What's needed is an exact copy of all the data below, without pictures.

Saved entries
========

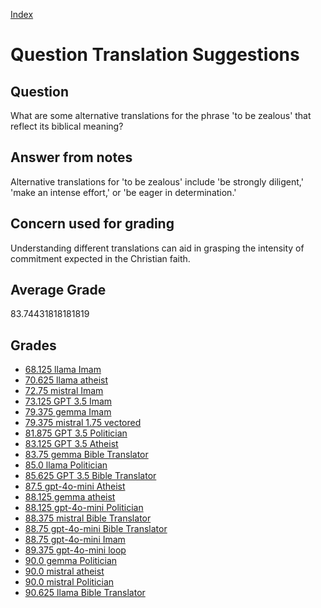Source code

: 
[Index](../../index.md)
# Question Translation Suggestions
## Question
What are some alternative translations for the phrase 'to be zealous' that reflect its biblical meaning?

## Answer from notes
Alternative translations for 'to be zealous' include 'be strongly diligent,' 'make an intense effort,' or 'be eager in determination.'

## Concern used for grading
Understanding different translations can aid in grasping the intensity of commitment expected in the Christian faith.

## Average Grade
83.74431818181819

## Grades
 * [68.125 llama Imam](../answers/llama_Imam/Translation_Suggestions.md)
 * [70.625 llama atheist](../answers/llama_atheist/Translation_Suggestions.md)
 * [72.75 mistral Imam](../answers/mistral_Imam/Translation_Suggestions.md)
 * [73.125 GPT 3.5 Imam](../answers/GPT_3.5_Imam/Translation_Suggestions.md)
 * [79.375 gemma Imam](../answers/gemma_Imam/Translation_Suggestions.md)
 * [79.375 mistral 1.75 vectored](../answers/mistral_1.75_vectored/Translation_Suggestions.md)
 * [81.875 GPT 3.5 Politician](../answers/GPT_3.5_Politician/Translation_Suggestions.md)
 * [83.125 GPT 3.5 Atheist](../answers/GPT_3.5_Atheist/Translation_Suggestions.md)
 * [83.75 gemma Bible Translator](../answers/gemma_Bible_Translator/Translation_Suggestions.md)
 * [85.0 llama Politician](../answers/llama_Politician/Translation_Suggestions.md)
 * [85.625 GPT 3.5 Bible Translator](../answers/GPT_3.5_Bible_Translator/Translation_Suggestions.md)
 * [87.5 gpt-4o-mini Atheist](../answers/gpt-4o-mini_Atheist/Translation_Suggestions.md)
 * [88.125 gemma atheist](../answers/gemma_atheist/Translation_Suggestions.md)
 * [88.125 gpt-4o-mini Politician](../answers/gpt-4o-mini_Politician/Translation_Suggestions.md)
 * [88.375 mistral Bible Translator](../answers/mistral_Bible_Translator/Translation_Suggestions.md)
 * [88.75 gpt-4o-mini Bible Translator](../answers/gpt-4o-mini_Bible_Translator/Translation_Suggestions.md)
 * [88.75 gpt-4o-mini Imam](../answers/gpt-4o-mini_Imam/Translation_Suggestions.md)
 * [89.375 gpt-4o-mini loop](../answers/gpt-4o-mini_loop/Translation_Suggestions.md)
 * [90.0 gemma Politician](../answers/gemma_Politician/Translation_Suggestions.md)
 * [90.0 mistral atheist](../answers/mistral_atheist/Translation_Suggestions.md)
 * [90.0 mistral Politician](../answers/mistral_Politician/Translation_Suggestions.md)
 * [90.625 llama Bible Translator](../answers/llama_Bible_Translator/Translation_Suggestions.md)
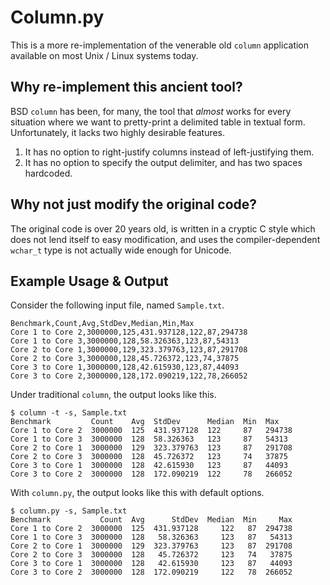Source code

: # Column.py

This is a more re-implementation of the venerable old `column` application
available on most Unix / Linux systems today.

## Why re-implement this ancient tool?

BSD `column` has been, for many, the tool that *almost* works for every
situation where we want to pretty-print a delimited table in textual form.
Unfortunately, it lacks two highly desirable features.

1. It has no option to right-justify columns instead of left-justifying them.
2. It has no option to specify the output delimiter, and has two spaces
   hardcoded.

## Why not just modify the original code?

The original code is over 20 years old, is written in a cryptic C style which
does not lend itself to easy modification, and uses the  compiler-dependent
`wchar_t` type is not actually wide enough for Unicode.

## Example Usage & Output

Consider the following  input file, named `Sample.txt`.

    Benchmark,Count,Avg,StdDev,Median,Min,Max
    Core 1 to Core 2,3000000,125,431.937128,122,87,294738
    Core 1 to Core 3,3000000,128,58.326363,123,87,54313
    Core 2 to Core 1,3000000,129,323.379763,123,87,291708
    Core 2 to Core 3,3000000,128,45.726372,123,74,37875
    Core 3 to Core 1,3000000,128,42.615930,123,87,44093
    Core 3 to Core 2,3000000,128,172.090219,122,78,266052

Under traditional `column`, the output looks like this.

    $ column -t -s, Sample.txt 
    Benchmark         Count    Avg  StdDev      Median  Min  Max
    Core 1 to Core 2  3000000  125  431.937128  122     87   294738
    Core 1 to Core 3  3000000  128  58.326363   123     87   54313
    Core 2 to Core 1  3000000  129  323.379763  123     87   291708
    Core 2 to Core 3  3000000  128  45.726372   123     74   37875
    Core 3 to Core 1  3000000  128  42.615930   123     87   44093
    Core 3 to Core 2  3000000  128  172.090219  122     78   266052


With `column.py`, the output looks like this with default options.

    $ column.py -s, Sample.txt 
    Benchmark           Count  Avg      StdDev  Median  Min     Max
    Core 1 to Core 2  3000000  125  431.937128     122   87  294738
    Core 1 to Core 3  3000000  128   58.326363     123   87   54313
    Core 2 to Core 1  3000000  129  323.379763     123   87  291708
    Core 2 to Core 3  3000000  128   45.726372     123   74   37875
    Core 3 to Core 1  3000000  128   42.615930     123   87   44093
    Core 3 to Core 2  3000000  128  172.090219     122   78  266052
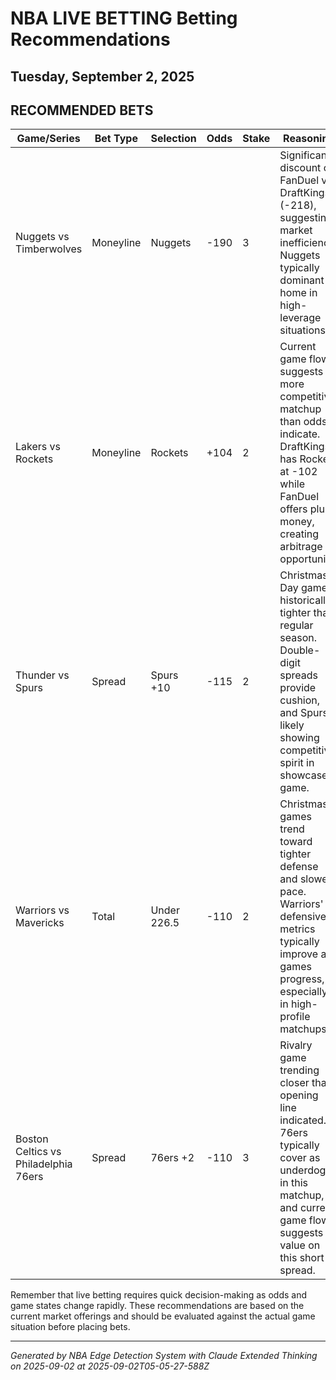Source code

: # NBA LIVE BETTING Betting Recommendations
## Tuesday, September 2, 2025

## RECOMMENDED BETS
| Game/Series | Bet Type | Selection | Odds | Stake | Reasoning |
|-------------|----------|-----------|------|-------|-----------|
| Nuggets vs Timberwolves | Moneyline | Nuggets | -190 | 3 | Significant discount on FanDuel vs DraftKings (-218), suggesting market inefficiency. Nuggets typically dominant at home in high-leverage situations. |
| Lakers vs Rockets | Moneyline | Rockets | +104 | 2 | Current game flow suggests more competitive matchup than odds indicate. DraftKings has Rockets at -102 while FanDuel offers plus money, creating arbitrage opportunity. |
| Thunder vs Spurs | Spread | Spurs +10 | -115 | 2 | Christmas Day games historically tighter than regular season. Double-digit spreads provide cushion, and Spurs likely showing competitive spirit in showcase game. |
| Warriors vs Mavericks | Total | Under 226.5 | -110 | 2 | Christmas games trend toward tighter defense and slower pace. Warriors' defensive metrics typically improve as games progress, especially in high-profile matchups. |
| Boston Celtics vs Philadelphia 76ers | Spread | 76ers +2 | -110 | 3 | Rivalry game trending closer than opening line indicated. 76ers typically cover as underdogs in this matchup, and current game flow suggests value on this short spread. |

Remember that live betting requires quick decision-making as odds and game states change rapidly. These recommendations are based on the current market offerings and should be evaluated against the actual game situation before placing bets.

---
*Generated by NBA Edge Detection System with Claude Extended Thinking on 2025-09-02 at 2025-09-02T05-05-27-588Z*

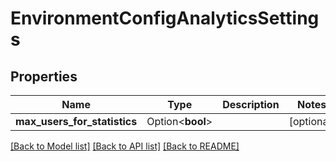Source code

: # EnvironmentConfigAnalyticsSettings

## Properties

Name | Type | Description | Notes
------------ | ------------- | ------------- | -------------
**max_users_for_statistics** | Option<**bool**> |  | [optional]

[[Back to Model list]](../README.md#documentation-for-models) [[Back to API list]](../README.md#documentation-for-api-endpoints) [[Back to README]](../README.md)


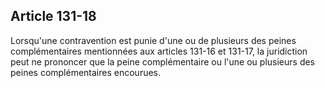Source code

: Article 131-18
----
Lorsqu'une contravention est punie d'une ou de plusieurs des peines
complémentaires mentionnées aux articles 131-16 et 131-17, la juridiction peut
ne prononcer que la peine complémentaire ou l'une ou plusieurs des peines
complémentaires encourues.
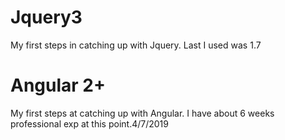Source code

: # Jquery3

My first steps in catching up with Jquery. Last I used was 1.7

# Angular 2+

My first steps at catching up with Angular. I have about 6 weeks professional exp at this point.4/7/2019
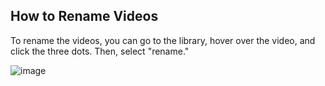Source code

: ## How to Rename Videos

To rename the videos, you can go to the library, hover over the video, and click the three dots. Then, select "rename."

![image](https://github.com/user-attachments/assets/2e5563a9-3616-4619-9052-1e0cf3281a16)
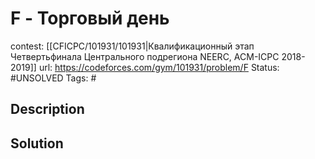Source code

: # F - Торговый день

contest: [[CFICPC/101931/101931|Квалификационный этап Четвертьфинала Центрального подрегиона NEERC, ACM-ICPC 2018-2019]]
url: https://codeforces.com/gym/101931/problem/F
Status: #UNSOLVED
Tags: #

## Description

## Solution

========

EXERCISE RESPONSE:
Source code

: 
[Index](../../index.md)
# Question Translation Suggestions
## Question
What are some alternative translations for the phrase 'to be zealous' that reflect its biblical meaning?

## Answer from notes
Alternative translations for 'to be zealous' include 'be strongly diligent,' 'make an intense effort,' or 'be eager in determination.'

## Concern used for grading
Understanding different translations can aid in grasping the intensity of commitment expected in the Christian faith.

## Average Grade
83.74431818181819

## Grades
 * [68.125 llama Imam](../answers/llama_Imam/Translation_Suggestions.md)
 * [70.625 llama atheist](../answers/llama_atheist/Translation_Suggestions.md)
 * [72.75 mistral Imam](../answers/mistral_Imam/Translation_Suggestions.md)
 * [73.125 GPT 3.5 Imam](../answers/GPT_3.5_Imam/Translation_Suggestions.md)
 * [79.375 gemma Imam](../answers/gemma_Imam/Translation_Suggestions.md)
 * [79.375 mistral 1.75 vectored](../answers/mistral_1.75_vectored/Translation_Suggestions.md)
 * [81.875 GPT 3.5 Politician](../answers/GPT_3.5_Politician/Translation_Suggestions.md)
 * [83.125 GPT 3.5 Atheist](../answers/GPT_3.5_Atheist/Translation_Suggestions.md)
 * [83.75 gemma Bible Translator](../answers/gemma_Bible_Translator/Translation_Suggestions.md)
 * [85.0 llama Politician](../answers/llama_Politician/Translation_Suggestions.md)
 * [85.625 GPT 3.5 Bible Translator](../answers/GPT_3.5_Bible_Translator/Translation_Suggestions.md)
 * [87.5 gpt-4o-mini Atheist](../answers/gpt-4o-mini_Atheist/Translation_Suggestions.md)
 * [88.125 gemma atheist](../answers/gemma_atheist/Translation_Suggestions.md)
 * [88.125 gpt-4o-mini Politician](../answers/gpt-4o-mini_Politician/Translation_Suggestions.md)
 * [88.375 mistral Bible Translator](../answers/mistral_Bible_Translator/Translation_Suggestions.md)
 * [88.75 gpt-4o-mini Bible Translator](../answers/gpt-4o-mini_Bible_Translator/Translation_Suggestions.md)
 * [88.75 gpt-4o-mini Imam](../answers/gpt-4o-mini_Imam/Translation_Suggestions.md)
 * [89.375 gpt-4o-mini loop](../answers/gpt-4o-mini_loop/Translation_Suggestions.md)
 * [90.0 gemma Politician](../answers/gemma_Politician/Translation_Suggestions.md)
 * [90.0 mistral atheist](../answers/mistral_atheist/Translation_Suggestions.md)
 * [90.0 mistral Politician](../answers/mistral_Politician/Translation_Suggestions.md)
 * [90.625 llama Bible Translator](../answers/llama_Bible_Translator/Translation_Suggestions.md)
Source code

: # Column.py

This is a more re-implementation of the venerable old `column` application
available on most Unix / Linux systems today.

## Why re-implement this ancient tool?

BSD `column` has been, for many, the tool that *almost* works for every
situation where we want to pretty-print a delimited table in textual form.
Unfortunately, it lacks two highly desirable features.

1. It has no option to right-justify columns instead of left-justifying them.
2. It has no option to specify the output delimiter, and has two spaces
   hardcoded.

## Why not just modify the original code?

The original code is over 20 years old, is written in a cryptic C style which
does not lend itself to easy modification, and uses the  compiler-dependent
`wchar_t` type is not actually wide enough for Unicode.

## Example Usage & Output

Consider the following  input file, named `Sample.txt`.

    Benchmark,Count,Avg,StdDev,Median,Min,Max
    Core 1 to Core 2,3000000,125,431.937128,122,87,294738
    Core 1 to Core 3,3000000,128,58.326363,123,87,54313
    Core 2 to Core 1,3000000,129,323.379763,123,87,291708
    Core 2 to Core 3,3000000,128,45.726372,123,74,37875
    Core 3 to Core 1,3000000,128,42.615930,123,87,44093
    Core 3 to Core 2,3000000,128,172.090219,122,78,266052

Under traditional `column`, the output looks like this.

    $ column -t -s, Sample.txt 
    Benchmark         Count    Avg  StdDev      Median  Min  Max
    Core 1 to Core 2  3000000  125  431.937128  122     87   294738
    Core 1 to Core 3  3000000  128  58.326363   123     87   54313
    Core 2 to Core 1  3000000  129  323.379763  123     87   291708
    Core 2 to Core 3  3000000  128  45.726372   123     74   37875
    Core 3 to Core 1  3000000  128  42.615930   123     87   44093
    Core 3 to Core 2  3000000  128  172.090219  122     78   266052


With `column.py`, the output looks like this with default options.

    $ column.py -s, Sample.txt 
    Benchmark           Count  Avg      StdDev  Median  Min     Max
    Core 1 to Core 2  3000000  125  431.937128     122   87  294738
    Core 1 to Core 3  3000000  128   58.326363     123   87   54313
    Core 2 to Core 1  3000000  129  323.379763     123   87  291708
    Core 2 to Core 3  3000000  128   45.726372     123   74   37875
    Core 3 to Core 1  3000000  128   42.615930     123   87   44093
    Core 3 to Core 2  3000000  128  172.090219     122   78  266052
Source code

: # NBA LIVE BETTING Betting Recommendations
## Tuesday, September 2, 2025

## RECOMMENDED BETS
| Game/Series | Bet Type | Selection | Odds | Stake | Reasoning |
|-------------|----------|-----------|------|-------|-----------|
| Nuggets vs Timberwolves | Moneyline | Nuggets | -190 | 3 | Significant discount on FanDuel vs DraftKings (-218), suggesting market inefficiency. Nuggets typically dominant at home in high-leverage situations. |
| Lakers vs Rockets | Moneyline | Rockets | +104 | 2 | Current game flow suggests more competitive matchup than odds indicate. DraftKings has Rockets at -102 while FanDuel offers plus money, creating arbitrage opportunity. |
| Thunder vs Spurs | Spread | Spurs +10 | -115 | 2 | Christmas Day games historically tighter than regular season. Double-digit spreads provide cushion, and Spurs likely showing competitive spirit in showcase game. |
| Warriors vs Mavericks | Total | Under 226.5 | -110 | 2 | Christmas games trend toward tighter defense and slower pace. Warriors' defensive metrics typically improve as games progress, especially in high-profile matchups. |
| Boston Celtics vs Philadelphia 76ers | Spread | 76ers +2 | -110 | 3 | Rivalry game trending closer than opening line indicated. 76ers typically cover as underdogs in this matchup, and current game flow suggests value on this short spread. |

Remember that live betting requires quick decision-making as odds and game states change rapidly. These recommendations are based on the current market offerings and should be evaluated against the actual game situation before placing bets.

---
*Generated by NBA Edge Detection System with Claude Extended Thinking on 2025-09-02 at 2025-09-02T05-05-27-588Z*

Source code

: # EnvironmentConfigAnalyticsSettings

## Properties

Name | Type | Description | Notes
------------ | ------------- | ------------- | -------------
**max_users_for_statistics** | Option<**bool**> |  | [optional]

[[Back to Model list]](../README.md#documentation-for-models) [[Back to API list]](../README.md#documentation-for-api-endpoints) [[Back to README]](../README.md)


Source code

: Article 131-18
----
Lorsqu'une contravention est punie d'une ou de plusieurs des peines
complémentaires mentionnées aux articles 131-16 et 131-17, la juridiction peut
ne prononcer que la peine complémentaire ou l'une ou plusieurs des peines
complémentaires encourues.
Source code

: # Jquery3

My first steps in catching up with Jquery. Last I used was 1.7

# Angular 2+

My first steps at catching up with Angular. I have about 6 weeks professional exp at this point.4/7/2019
Source code

: ## How to Rename Videos

To rename the videos, you can go to the library, hover over the video, and click the three dots. Then, select "rename."

![image](https://github.com/user-attachments/assets/2e5563a9-3616-4619-9052-1e0cf3281a16)
Source code

: # F - Торговый день

contest: [[CFICPC/101931/101931|Квалификационный этап Четвертьфинала Центрального подрегиона NEERC, ACM-ICPC 2018-2019]]
url: https://codeforces.com/gym/101931/problem/F
Status: #UNSOLVED
Tags: #

## Description

## Solution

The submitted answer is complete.